Thursday, January 20, 2011

Repealing "Job Killing Obamacare"

Okay, so the U.S. House of Representatives has voted to repeal "job killing Obamacare".  Now what?  Well, basically nothing, that's what.  But I'd like to take a second to parse the phrase du jour in play.

"Job killing"...oh, this is because providing healthcare is supposed to harm small businesses and thus "kill" jobs.  I guess we have to thank the completely unbiased (ouch!  my nose just grew so long that it poked the wall in front of me) U.S. Chamber of Commerce for this bit of wisdom.  Look, there is no doubt that providing healthcare coverage is expensive, but what is the alternative?  The reality of this situation is that people need healthcare coverage.  It is a necessity in our society.  You can argue who should pay for it, but in the end the old Hell's Angels saying applies here:  "ass, grass or gas, nobody rides for free" (with apologies for the crude reference, but I am trying to make a point).

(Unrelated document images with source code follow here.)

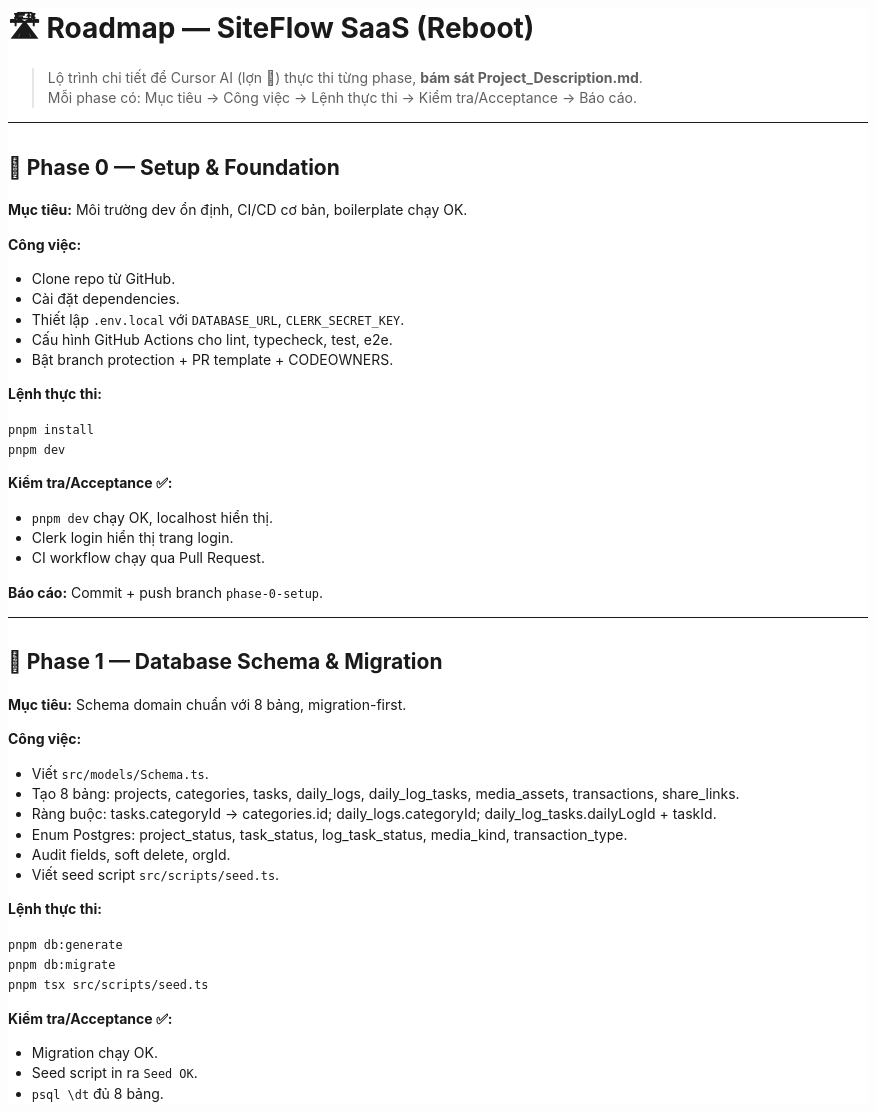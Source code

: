 # 🛣️ Roadmap — SiteFlow SaaS (Reboot)

> Lộ trình chi tiết để Cursor AI (lợn 🐷) thực thi từng phase, **bám sát Project_Description.md**.  
> Mỗi phase có: Mục tiêu → Công việc → Lệnh thực thi → Kiểm tra/Acceptance → Báo cáo.

---

## 🔰 Phase 0 — Setup & Foundation
**Mục tiêu:** Môi trường dev ổn định, CI/CD cơ bản, boilerplate chạy OK.

**Công việc:**
- Clone repo từ GitHub.
- Cài đặt dependencies.
- Thiết lập `.env.local` với `DATABASE_URL`, `CLERK_SECRET_KEY`.
- Cấu hình GitHub Actions cho lint, typecheck, test, e2e.
- Bật branch protection + PR template + CODEOWNERS.

**Lệnh thực thi:**
```bash
pnpm install
pnpm dev
```

**Kiểm tra/Acceptance ✅:**
- `pnpm dev` chạy OK, localhost hiển thị.
- Clerk login hiển thị trang login.
- CI workflow chạy qua Pull Request.

**Báo cáo:** Commit + push branch `phase-0-setup`.

---

## 🧱 Phase 1 — Database Schema & Migration
**Mục tiêu:** Schema domain chuẩn với 8 bảng, migration-first.

**Công việc:**
- Viết `src/models/Schema.ts`.
- Tạo 8 bảng: projects, categories, tasks, daily_logs, daily_log_tasks, media_assets, transactions, share_links.
- Ràng buộc: tasks.categoryId → categories.id; daily_logs.categoryId; daily_log_tasks.dailyLogId + taskId.
- Enum Postgres: project_status, task_status, log_task_status, media_kind, transaction_type.
- Audit fields, soft delete, orgId.
- Viết seed script `src/scripts/seed.ts`.

**Lệnh thực thi:**
```bash
pnpm db:generate
pnpm db:migrate
pnpm tsx src/scripts/seed.ts
```

**Kiểm tra/Acceptance ✅:**
- Migration chạy OK.
- Seed script in ra `Seed OK`.
- `psql \dt` đủ 8 bảng.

Why not take this to the extreme and get employers completely out of the business of providing healthcare coverage?  You know, I suspect that is probably the underlying desire of some in the ultra pro-business sector.  That is, in my estimation, a horrible idea for one simple reason:  I can't negotiate a better rate for coverage with CIGNA (for example), but my employer can.  I have zero leverage when it comes to talking price with the mega-insurance companies.  You have none too.  That's the dirty little secret of the individual healthcare coverage market.

"Obamacare"...Funny, but I think the only real alternative to requiring individuals to purchase PRIVATE healthcare coverage is to require the creation of GOVERNMENT bureaucracy around healthcare.  Based on the rhetoric you see coming from some fronts, you would believe that President Obama created some U.S. version of the British National Health Service, but the exact opposite is true:  the "reform" passed simply builds up the PRIVATE system of healthcare coverage in this country.  We all know how efficient and effective the PRIVATE system of healthcare coverage is these days.  (*cough* 12% annual healthcare inflation over decades *cough*)

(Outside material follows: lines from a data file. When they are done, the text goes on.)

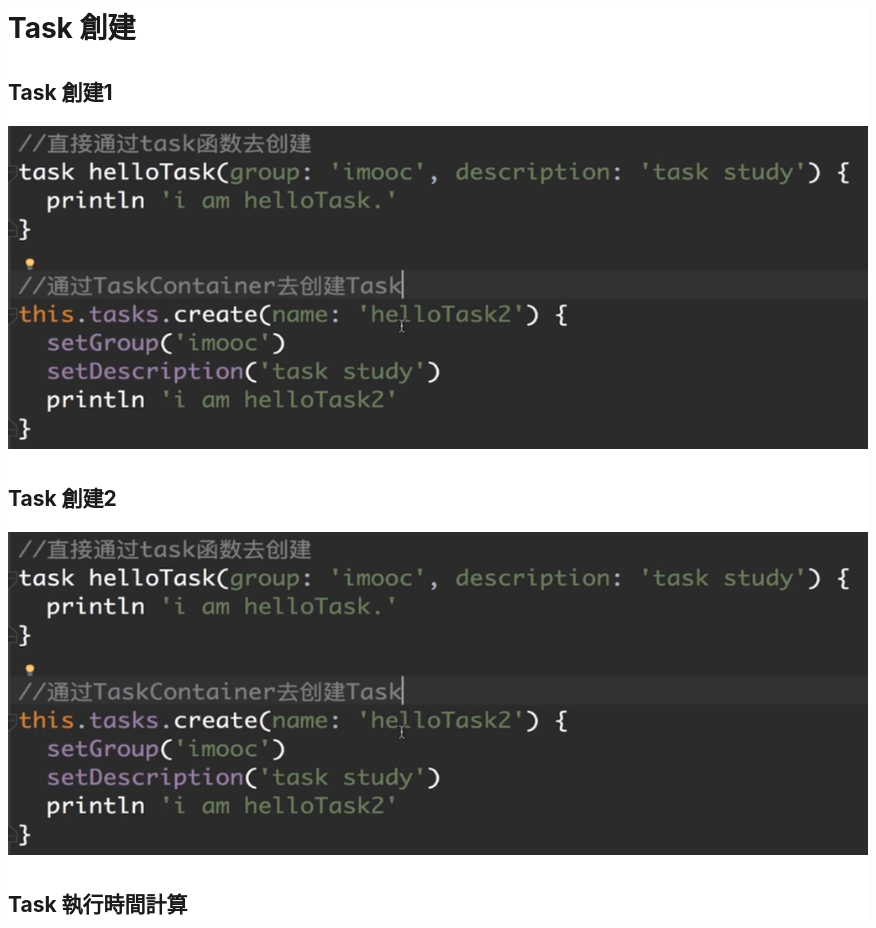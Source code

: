 



# Task 創建

## Task 創建1
![gradle](images/20190303170146.png)

## Task 創建2

![gradle](images/20190303170146.png)

## Task 執行時間計算
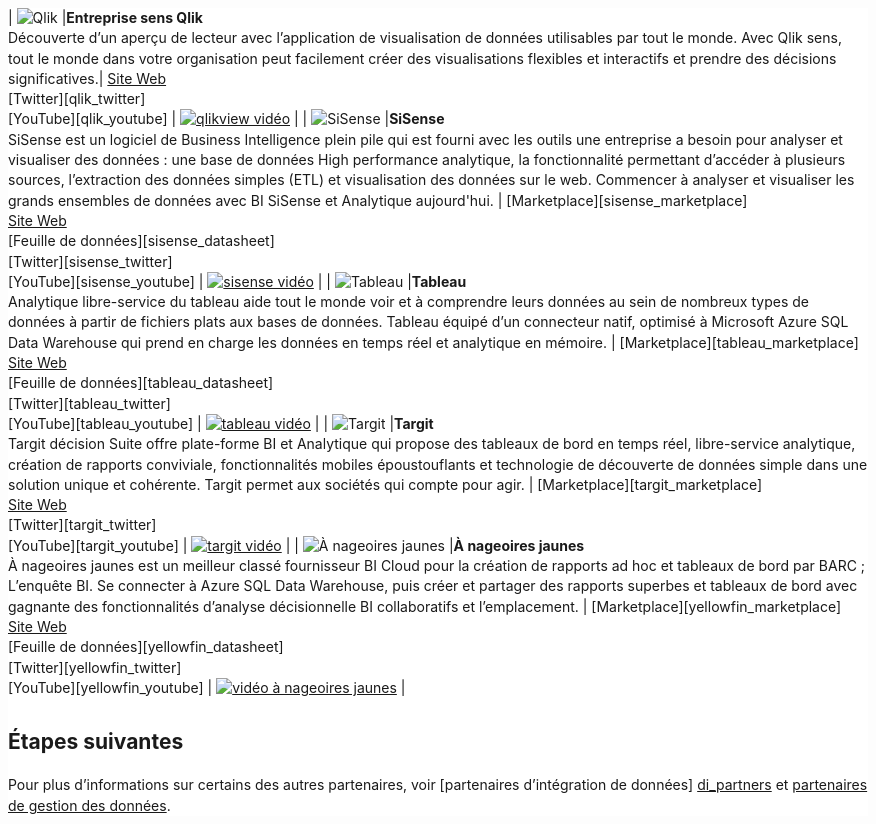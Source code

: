 | ![Qlik][8] |**Entreprise sens Qlik**<br>Découverte d’un aperçu de lecteur avec l’application de visualisation de données utilisables par tout le monde. Avec Qlik sens, tout le monde dans votre organisation peut facilement créer des visualisations flexibles et interactifs et prendre des décisions significatives.| [Site Web][qlik_website]<br>[Twitter][qlik_twitter]<br>[YouTube][qlik_youtube] | [![qlikview vidéo](./media/sql-data-warehouse-partner-business-intelligence/qlik_video2.jpg)](https://www.youtube.com/watch?v=VJEDFE-07Hg) |
| ![SiSense][9] |**SiSense**<br>SiSense est un logiciel de Business Intelligence plein pile qui est fourni avec les outils une entreprise a besoin pour analyser et visualiser des données : une base de données High performance analytique, la fonctionnalité permettant d’accéder à plusieurs sources, l’extraction des données simples (ETL) et visualisation des données sur le web. Commencer à analyser et visualiser les grands ensembles de données avec BI SiSense et Analytique aujourd'hui. | [Marketplace][sisense_marketplace]<br>[Site Web][sisense_website]<br>[Feuille de données][sisense_datasheet]<br>[Twitter][sisense_twitter]<br>[YouTube][sisense_youtube] | [![sisense vidéo](./media/sql-data-warehouse-partner-business-intelligence/sisense_video.jpg)](https://www.youtube.com/watch?v=6N3mkTWI5R4) |
| ![Tableau][10] |**Tableau**<br>Analytique libre-service du tableau aide tout le monde voir et à comprendre leurs données au sein de nombreux types de données à partir de fichiers plats aux bases de données. Tableau équipé d’un connecteur natif, optimisé à Microsoft Azure SQL Data Warehouse qui prend en charge les données en temps réel et analytique en mémoire. | [Marketplace][tableau_marketplace]<br>[Site Web][tableau_website]<br>[Feuille de données][tableau_datasheet]<br>[Twitter][tableau_twitter]<br>[YouTube][tableau_youtube] | [![tableau vidéo](./media/sql-data-warehouse-partner-business-intelligence/tableau_video.jpg)](https://www.youtube.com/watch?v=TwbkI3ZzCHE) |
| ![Targit][11] |**Targit**<br>Targit décision Suite offre plate-forme BI et Analytique qui propose des tableaux de bord en temps réel, libre-service analytique, création de rapports conviviale, fonctionnalités mobiles époustouflants et technologie de découverte de données simple dans une solution unique et cohérente. Targit permet aux sociétés qui compte pour agir. | [Marketplace][targit_marketplace]<br>[Site Web][targit_website]<br>[Twitter][targit_twitter]<br>[YouTube][targit_youtube] | [![targit vidéo](./media/sql-data-warehouse-partner-business-intelligence/targit_video.jpg)](https://www.youtube.com/watch?v=A0vET80Ker4) |
| ![À nageoires jaunes][12] |**À nageoires jaunes**<br>À nageoires jaunes est un meilleur classé fournisseur BI Cloud pour la création de rapports ad hoc et tableaux de bord par BARC ; L’enquête BI. Se connecter à Azure SQL Data Warehouse, puis créer et partager des rapports superbes et tableaux de bord avec gagnante des fonctionnalités d’analyse décisionnelle BI collaboratifs et l’emplacement. | [Marketplace][yellowfin_marketplace]<br>[Site Web][yellowfin_website]<br>[Feuille de données][yellowfin_datasheet]<br>[Twitter][yellowfin_twitter]<br>[YouTube][yellowfin_youtube] | [![vidéo à nageoires jaunes](./media/sql-data-warehouse-partner-business-intelligence/yellowfin_video.jpg)](https://www.youtube.com/watch?v=i1q33AftI0A) |



## <a name="next-steps"></a>Étapes suivantes

Pour plus d’informations sur certains des autres partenaires, voir [partenaires d’intégration de données] [ di_partners] et [partenaires de gestion des données][dm_partners].



[1]: ./media/sql-data-warehouse-partner-business-intelligence/birst_logo.png
[2]: ./media/sql-data-warehouse-partner-business-intelligence/clearstory_data_logo.png
[3]: ./media/sql-data-warehouse-partner-business-intelligence/dell_statistica_logo.png
[4]: ./media/sql-data-warehouse-partner-business-intelligence/dundas_software_logo.png
[5]: ./media/sql-data-warehouse-partner-business-intelligence/jinfonet_logo.png
[6]: ./media/sql-data-warehouse-partner-business-intelligence/logianalytics_logo.png
[7]: ./media/sql-data-warehouse-partner-business-intelligence/looker_logo.png
[8]: ./media/sql-data-warehouse-partner-business-intelligence/qlik_logo.png
[9]: ./media/sql-data-warehouse-partner-business-intelligence/sisense_logo.png
[10]: ./media/sql-data-warehouse-partner-business-intelligence/tableau_sparkle_logo.png
[11]: ./media/sql-data-warehouse-partner-business-intelligence/targit_logo.png
[12]: ./media/sql-data-warehouse-partner-business-intelligence/yellowfin_logo.png



[bi_partners]: ./sql-data-warehouse-partner-business-intelligence.md
[dm_partners]: ./sql-data-warehouse-partner-data-management.md
[di_partners]: ./sql-data-warehouse-partner-data-integration.md


[birst_website]:https://www.birst.com/
[clearstory_website]:http://www.clearstorydata.com/
[dell_statistica_website]:http://software.dell.com/MSFT_Stat_ref/
[dundas_bi_website]:http://www.dundas.com/dundas-bi
[jinfonet_website]:http://www.jinfonet.com/product/jreport-designer
[logianalytics_website]:http://www.logianalytics.com/
[looker_website]:https://looker.com/partners/microsoft-azure/
[qlik_website]:http://www.qlik.com/us/products/qlik-sense/enterprise
[sisense_website]:https://www.sisense.com/product/
[tableau_website]:http://www.tableau.com/
[targit_website]:https://www.targit.com/en/software/deployment/targitonazure
[yellowfin_website]:http://www.yellowfinbi.com/


[qlik_getstarted]:http://www.qlik.com/us/products/qlik-sense/getting-started



[clearstory_datasheet]:http://www.clearstorydata.com/wp-content/uploads/2016/05/ClearStoryData-PO01-062015-01-2.pdf
[dell_statistica_datasheet]:https://software.dell.com/documents/statistica-data-miner-datasheet-69284.pdf
[dundas_bi_datasheet]:http://www.dundas.com/resource/getwhitepaper?whitePaperName=27-05-2016-Dundas-BI-Product-Brief-_-Embedded-Analytics%2FEckerson-Group-EBI-Report-DundasProduct-Brief.pdf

Let's call this one like it is:  it's simply a political "gotcha" designed to appeal to a small sector of the electorate.  This posing by the U.S. House adds NOTHING to the real debate about the best way to deliver effective and efficient healthcare to Americans.  That's right:  Nothing...zero...zilch...nada.  If anything, it's just about creating a pedestal for Republican presidential candidates in 2012.

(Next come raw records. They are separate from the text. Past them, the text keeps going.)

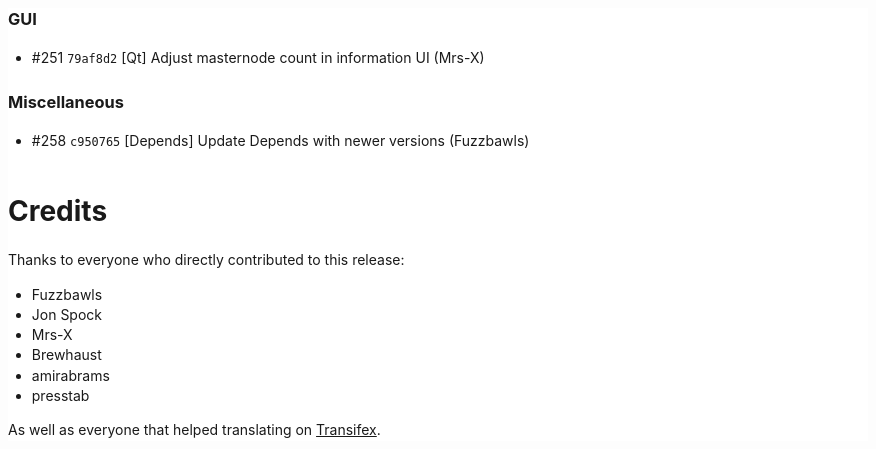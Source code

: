 ### GUI
- #251 `79af8d2` [Qt] Adjust masternode count in information UI (Mrs-X)

### Miscellaneous
- #258 `c950765` [Depends] Update Depends with newer versions (Fuzzbawls)

Credits
=======

Thanks to everyone who directly contributed to this release:
- Fuzzbawls
- Jon Spock
- Mrs-X
- Brewhaust
- amirabrams
- presstab

As well as everyone that helped translating on [Transifex](https://www.transifex.com/projects/p/Nigho-translations/).
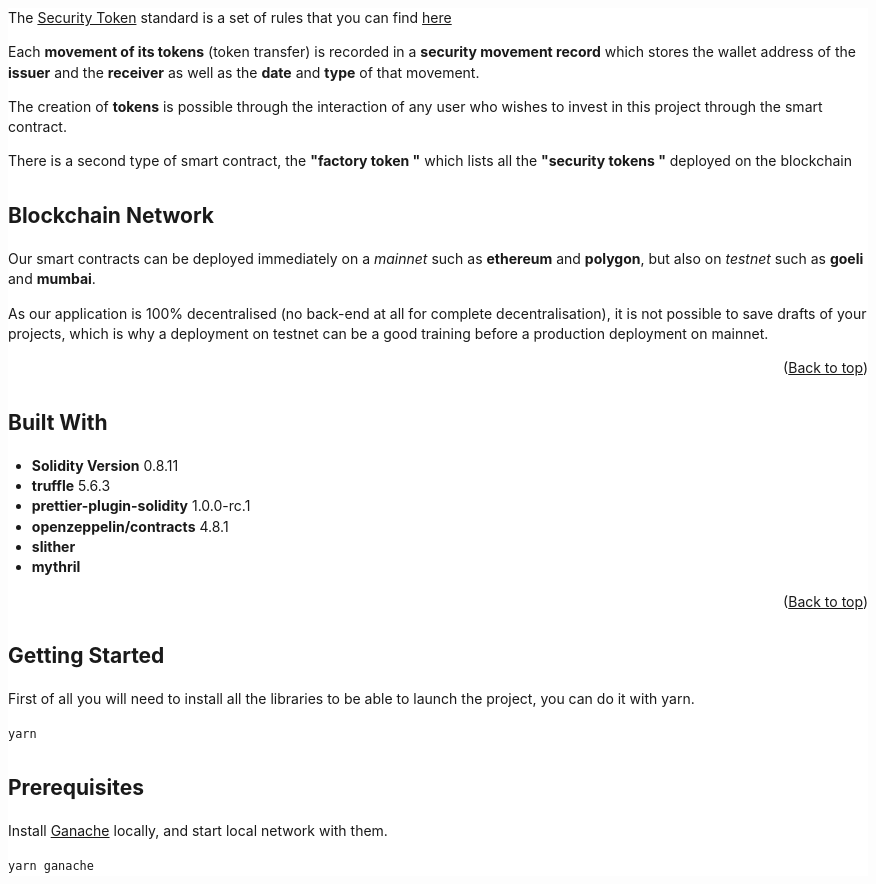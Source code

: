 The <a href="#contracts">Security Token</a> standard is a set of rules that you can find
<a href="#contracts">here</a>

Each **movement of its tokens** (token transfer) is recorded in a **security movement record** which stores the wallet address of the **issuer** and the **receiver** as well as the **date** and **type** of that movement.

The creation of **tokens** is possible through the interaction of any user who wishes to invest in this project through the smart contract.

There is a second type of smart contract, the **"factory token "** which lists all the **"security tokens "** deployed on the blockchain

## Blockchain Network

Our smart contracts can be deployed immediately on a _mainnet_ such as **ethereum** and **polygon**, but also on _testnet_ such as **goeli** and **mumbai**.

As our application is 100% decentralised (no back-end at all for complete decentralisation), it is not possible to save drafts of your projects, which is why a deployment on testnet can be a good training before a production deployment on mainnet.

<p align="right">(<a href="#readme-top">Back to top</a>)</p>

<a name="built-with"></a>

## Built With

- **Solidity Version** 0.8.11
- **truffle** 5.6.3
- **prettier-plugin-solidity** 1.0.0-rc.1
- **openzeppelin/contracts** 4.8.1
- **slither**
- **mythril**

<p align="right">(<a href="#readme-top">Back to top</a>)</p>

<a name="getting-started"></a>

## Getting Started

First of all you will need to install all the libraries to be able to launch the project, you can do
it with yarn.

```bash
yarn
```

<a name="prerequisites"></a>

## Prerequisites

Install [Ganache](https://trufflesuite.com/ganache/) locally, and start local network with them.

```bash
yarn ganache
```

Yes, argue that the current bill is flawed, because it is in fact flawed.  But where is the alternative?  Simply pointing fingers and engaging in political sloganeering is nothing but an exercise in government at its very, very worst.

2 comments:

JD Curtis said...

Do you think it would have been a good idea for every member of congress to have read the nearly 2,000 pages before passing such a sweeping piece of legislation directly affecting 1/6th of the economy?

Funny, but I think the only real alternative to requiring individuals to purchase PRIVATE healthcare coverage is to require the creation of GOVERNMENT bureaucracy around healthcare

Why not encourage low cost, high deductable insurance coupled with Health Savings Accounts?

That might call for personal responsibility and we can't have that now, can we?

Stephen Albert said...

"Why not encourage low cost, high deductable insurance coupled with Health Savings Accounts?"

JD...from personal experience (and as someone who works in employee benefits), I can tell you that these plans make a lot of sense if you happen to be well employed. single and healthy. On a modest income and have a family with small kids? Be a member of the working poor and have a chronic illness (such as diabetes)? You are out of luck, as no amount of personal responsibility will make a pancreas work, cure cancer or prevent a 9 year old from breaking a leg.

Bottom line...these kinds of plans make balancing a family budget extremely difficult unless you have the financial means.


As for reading the bill I agree. Then again they should also read every line of every defense bill as well. How many members of Congress routinely do that as well?